Five Bloody Heads

5 headsAh, the plans we mortals make. Last night I planned to wake and after my morning calisthenics take a good half hour to write a proper post about an e-book I quite enjoyed.

The sleep gods beat that plan out of me by cursing me with insomnia. Not the productive kind, but the kind where you keep waking up all night long.

But I’ve been talking about a mysterious book for a long time and I want to say something about it even if I feel like someone just kicked the stuffing out of me. By necessity, I’ll keep it short.

Five Blood Heads is a grimdark tale of sword-and-sorcery shot through with veins of heroism and hope. I don’t like my sword-and-sorcery quite as dark as some modern practitioners, and writer Peter Fugazzoto is just on my side of the line. I’m glad, because he knows how to craft an action scene, and how to pace, and how to get you invested in characters you probably shouldn’t be caring that much about. Sometimes they have even more decency in them than they’re willing to admit in their inner dialogues, for they find themselves acting against their own stated philosophies.

And then of course you have some pretty terrible bad guys who aren’t hindered by their morality whatsoever, although their leader has his own issues.

Five Blood Heads is low-fantasy. There aren’t kings and kingdoms at stake, although the rulership of a lonely outpost may be. Instead, the action rolls when the young survivor of a massacre turns to the only people she thinks can help her to avenge the murders of her family — the bandits who’d robbed that family only a few hours before. She promises to give them five gems if they deliver the heads of the five slayers.

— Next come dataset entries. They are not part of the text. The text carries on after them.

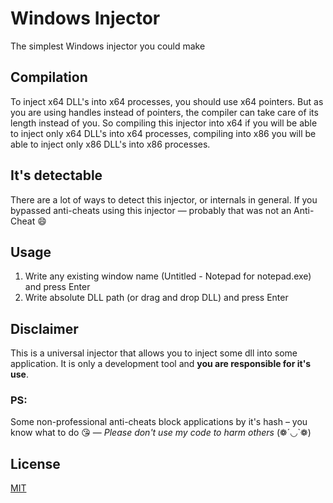 ﻿# Windows Injector
The simplest Windows injector you could make
## Compilation
To inject x64 DLL's into x64 processes, you should use x64 pointers.
But as you are using handles instead of pointers, the compiler can take care of its length instead of you.
So compiling this injector into x64 if you will be able to inject only x64 DLL's into x64 processes,
compiling into x86 you will be able to inject only x86 DLL's into x86 processes.
## It's detectable
There are a lot of ways to detect this injector, or internals in general.
If you bypassed anti-cheats using this injector — probably that was not an Anti-Cheat 😄
## Usage
1) Write any existing window name (Untitled - Notepad for notepad.exe) and press Enter
2) Write absolute DLL path (or drag and drop DLL) and press Enter
## Disclaimer
This is a universal injector that allows you to inject some dll into some application.
It is only a development tool and **you are responsible for it's use**.
### PS:
Some non-professional anti-cheats block applications by it's hash – you know what to do 😘 —
*Please don't use my code to harm others*
(❁´◡`❁)
## License
[MIT](https://choosealicense.com/licenses/mit/)
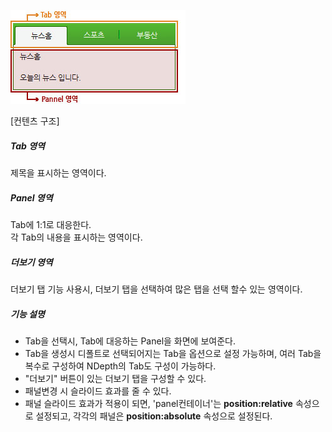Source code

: ![](Tab.jpg "")

[컨텐츠 구조]


##### Tab 영역

제목을 표시하는 영역이다.

##### Panel 영역

Tab에 1:1로 대응한다.<br />
각 Tab의 내용을 표시하는 영역이다.

##### 더보기 영역

더보기 탭 기능 사용시, 더보기 탭을 선택하여 많은 탭을 선택 할수 있는 영역이다.


##### 기능 설명

* Tab을 선택시, Tab에 대응하는 Panel을 화면에 보여준다.
* Tab을 생성시 디폴트로 선택되어지는 Tab을 옵션으로 설정 가능하며, 여러 Tab을 복수로 구성하여 NDepth의 Tab도 구성이 가능하다.
* "더보기" 버튼이 있는 더보기 탭을 구성할 수 있다.
* 패널변경 시 슬라이드 효과를 줄 수 있다.
* 패널 슬라이드 효과가 적용이 되면, 'panel컨테이너'는 __position:relative__ 속성으로 설정되고, 각각의 패널은 __position:absolute__ 속성으로 설정된다.
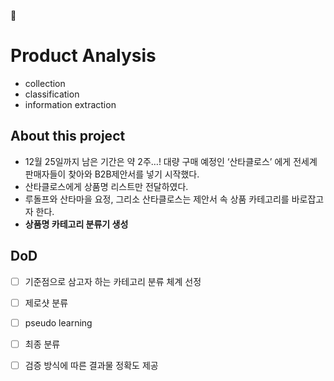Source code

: :christmas_tree:
# Product Analysis

- collection
- classification
- information extraction 


## About this project

- 12월 25일까지 남은 기간은 약 2주…! 대량 구매 예정인 ‘산타클로스’ 에게 전세계 판매자들이 찾아와 B2B제안서를 넣기 시작했다.
- 산타클로스에게 상품명 리스트만 전달하였다.
- 루돌프와 산타마을 요정, 그리소 산타클로스는 제안서 속 상품 카테고리를 바로잡고자 한다.
- **상품명 카테고리 분류기 생성**

## DoD

- [ ]  기준점으로 삼고자 하는 카테고리 분류 체계 선정
- [ ]  제로샷 분류
- [ ]  pseudo learning
- [ ]  최종 분류
- [ ]  검증 방식에 따른 결과물 정확도 제공

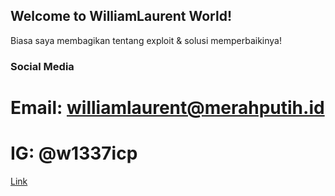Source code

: ## Welcome to WilliamLaurent World!

Biasa saya membagikan tentang exploit & solusi memperbaikinya!

### Social Media
# Email: williamlaurent@merahputih.id
# IG: @w1337icp

[Link](https://williamlauurent.github.io/laravel-phpunit.txt)
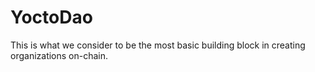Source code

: # YoctoDao
This is what we consider to be the most basic building block in creating organizations on-chain.
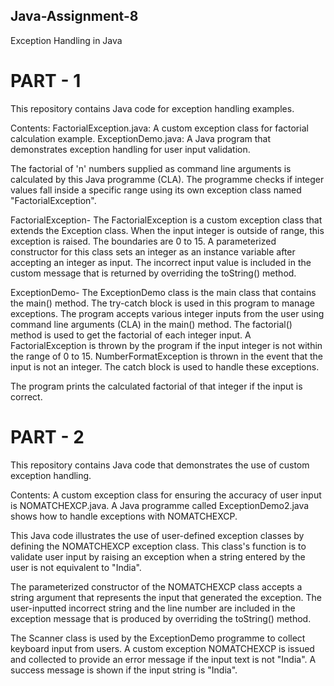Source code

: ## Java-Assignment-8
Exception Handling in Java

# PART - 1
This repository contains Java code for exception handling examples.

Contents:
FactorialException.java: A custom exception class for factorial calculation example.
ExceptionDemo.java: A Java program that demonstrates exception handling for user input validation.

The factorial of 'n' numbers supplied as command line arguments is calculated by this Java programme (CLA). The programme checks if integer values fall inside a specific range using its own exception class named "FactorialException".

FactorialException-
The FactorialException is a custom exception class that extends the Exception class. When the input integer is outside of range, this exception is raised. The boundaries are 0 to 15. A parameterized constructor for this class sets an integer as an instance variable after accepting an integer as input. The incorrect input value is included in the custom message that is returned by overriding the toString() method.

ExceptionDemo-
The ExceptionDemo class is the main class that contains the main() method. The try-catch block is used in this program to manage exceptions. The program accepts various integer inputs from the user using command line arguments (CLA) in the main() method. The factorial() method is used to get the factorial of each integer input. A FactorialException is thrown by the program if the input integer is not within the range of 0 to 15. NumberFormatException is thrown in the event that the input is not an integer. The catch block is used to handle these exceptions.

The program prints the calculated factorial of that integer if the input is correct.


# PART - 2

This repository contains Java code that demonstrates the use of custom exception handling.

Contents:
A custom exception class for ensuring the accuracy of user input is NOMATCHEXCP.java.
A Java programme called ExceptionDemo2.java shows how to handle exceptions with NOMATCHEXCP.

This Java code illustrates the use of user-defined exception classes by defining the NOMATCHEXCP exception class. This class's function is to validate user input by raising an exception when a string entered by the user is not equivalent to "India".

The parameterized constructor of the NOMATCHEXCP class accepts a string argument that represents the input that generated the exception. The user-inputted incorrect string and the line number are included in the exception message that is produced by overriding the toString() method.

The Scanner class is used by the ExceptionDemo programme to collect keyboard input from users. A custom exception NOMATCHEXCP is issued and collected to provide an error message if the input text is not "India". A success message is shown if the input string is "India".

Fugazzoto knows his chops. At first it’s not entirely clear that the bandits are that much different from the murderers, but bit by bit their characters are revealed, and as the action keeps coming so does character revelation. It’s got to be one of the finest self-published books I’ve ever read, marred only by some typographical errors. I’m honestly not sure why Fugazzoto hasn’t been snapped up by a major publishing house yet.

The book is a standalone set in the same world as some of his previous novels, but you don’t have to have read them to enjoy this one. Although my guess is that if you read this one you’ll want to look into his other material. I know I do.